Consider the following. A flaming fire starts in an electrical room or closet in which the NAC wiring has been installed for the appliances on a floor of a high-rise. It’s a fast evolving fire. The alarm sounds, and the fire floor, the floor above the fire floor and the floor below are evacuated automatically as programmed by the fire command center. The fire service arrives and after investigation they find that occupants on additional floors need to be relocated to other areas. 

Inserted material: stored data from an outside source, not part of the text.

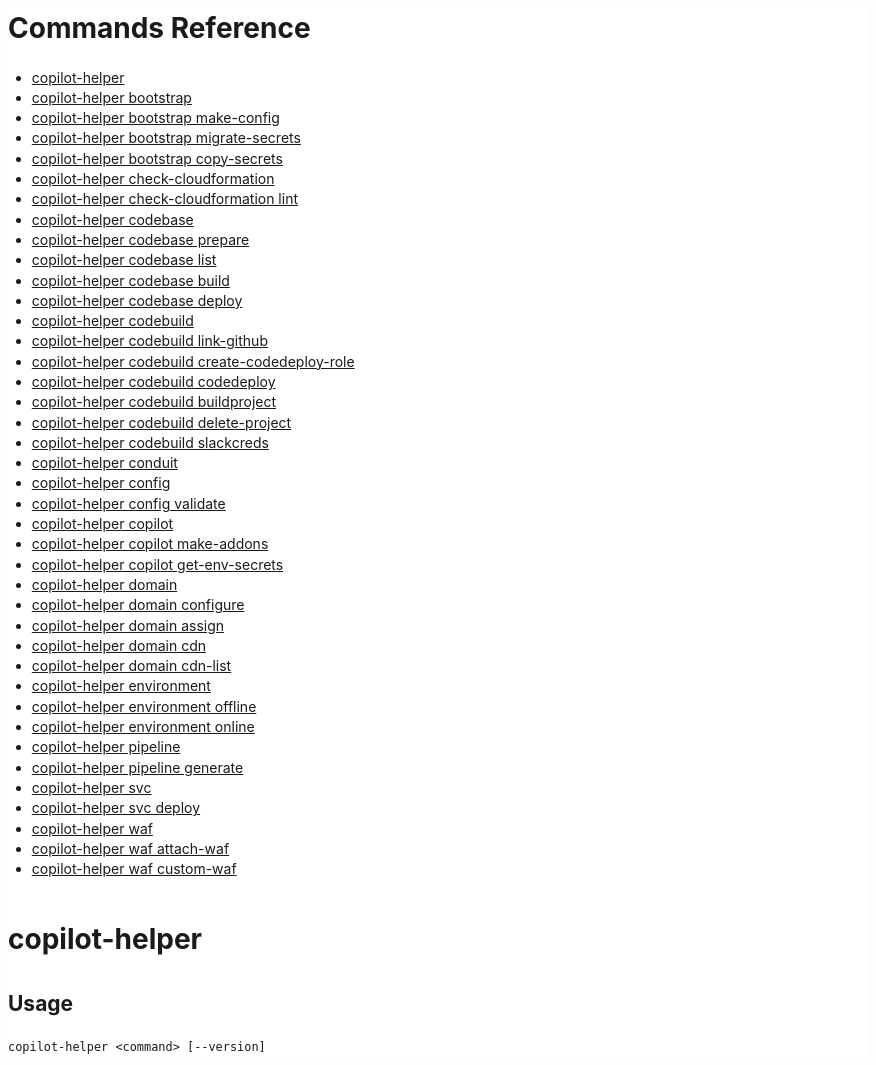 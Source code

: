 # Commands Reference

- [copilot-helper](#copilot-helper)
- [copilot-helper bootstrap](#copilot-helper-bootstrap)
- [copilot-helper bootstrap make-config](#copilot-helper-bootstrap-make-config)
- [copilot-helper bootstrap migrate-secrets](#copilot-helper-bootstrap-migrate-secrets)
- [copilot-helper bootstrap copy-secrets](#copilot-helper-bootstrap-copy-secrets)
- [copilot-helper check-cloudformation](#copilot-helper-check-cloudformation)
- [copilot-helper check-cloudformation lint](#copilot-helper-check-cloudformation-lint)
- [copilot-helper codebase](#copilot-helper-codebase)
- [copilot-helper codebase prepare](#copilot-helper-codebase-prepare)
- [copilot-helper codebase list](#copilot-helper-codebase-list)
- [copilot-helper codebase build](#copilot-helper-codebase-build)
- [copilot-helper codebase deploy](#copilot-helper-codebase-deploy)
- [copilot-helper codebuild](#copilot-helper-codebuild)
- [copilot-helper codebuild link-github](#copilot-helper-codebuild-link-github)
- [copilot-helper codebuild create-codedeploy-role](#copilot-helper-codebuild-create-codedeploy-role)
- [copilot-helper codebuild codedeploy](#copilot-helper-codebuild-codedeploy)
- [copilot-helper codebuild buildproject](#copilot-helper-codebuild-buildproject)
- [copilot-helper codebuild delete-project](#copilot-helper-codebuild-delete-project)
- [copilot-helper codebuild slackcreds](#copilot-helper-codebuild-slackcreds)
- [copilot-helper conduit](#copilot-helper-conduit)
- [copilot-helper config](#copilot-helper-config)
- [copilot-helper config validate](#copilot-helper-config-validate)
- [copilot-helper copilot](#copilot-helper-copilot)
- [copilot-helper copilot make-addons](#copilot-helper-copilot-make-addons)
- [copilot-helper copilot get-env-secrets](#copilot-helper-copilot-get-env-secrets)
- [copilot-helper domain](#copilot-helper-domain)
- [copilot-helper domain configure](#copilot-helper-domain-configure)
- [copilot-helper domain assign](#copilot-helper-domain-assign)
- [copilot-helper domain cdn](#copilot-helper-domain-cdn)
- [copilot-helper domain cdn-list](#copilot-helper-domain-cdn-list)
- [copilot-helper environment](#copilot-helper-environment)
- [copilot-helper environment offline](#copilot-helper-environment-offline)
- [copilot-helper environment online](#copilot-helper-environment-online)
- [copilot-helper pipeline](#copilot-helper-pipeline)
- [copilot-helper pipeline generate](#copilot-helper-pipeline-generate)
- [copilot-helper svc](#copilot-helper-svc)
- [copilot-helper svc deploy](#copilot-helper-svc-deploy)
- [copilot-helper waf](#copilot-helper-waf)
- [copilot-helper waf attach-waf](#copilot-helper-waf-attach-waf)
- [copilot-helper waf custom-waf](#copilot-helper-waf-custom-waf)

# copilot-helper

## Usage

```
copilot-helper <command> [--version] 
```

However, the fire has advanced in the fire’s area of origin and has destroyed the NAC wiring, and as a result the conductors of the NAC on that floor have been shorted together. The circuit and the amplifier to which the circuit is connected has been put out of service due to the short. If the amplifier happens to be of the bulk variety where one amplifier provides the audio for the entire building, the audio evacuation portion of the system for the entire building has now been compromised if not rendered inoperative. Unlikely? Although this scenario may not occur within the first few minutes of the alarm, at some point during the evacuation/relocation process, it is quite possible.

UL should include supervision after activation in the UL864 standard. However, on a performance based design, the interim fix to this problem is to install all NAC wiring, not just risers, in a 2-hour rated enclosure, or all NACs should be wired using circuit integrity (CI) cable. In addition, two NACs should be provided per floor or area of a building, each on a different audio power amplifier, with the two circuits wired to alternating speakers throughout the space so that only every other speaker would fail if a circuit failed.

Whatever phase of this business you’re in…design, code enforcement, approval, installation, maintenance….we all know that the failure of even one NAC can be catastrophic. On your next project then, maybe you should think about protecting all NACs with CI cable until our national testing laboratories and our codes and standards people recognize this as a problem that needs their attention.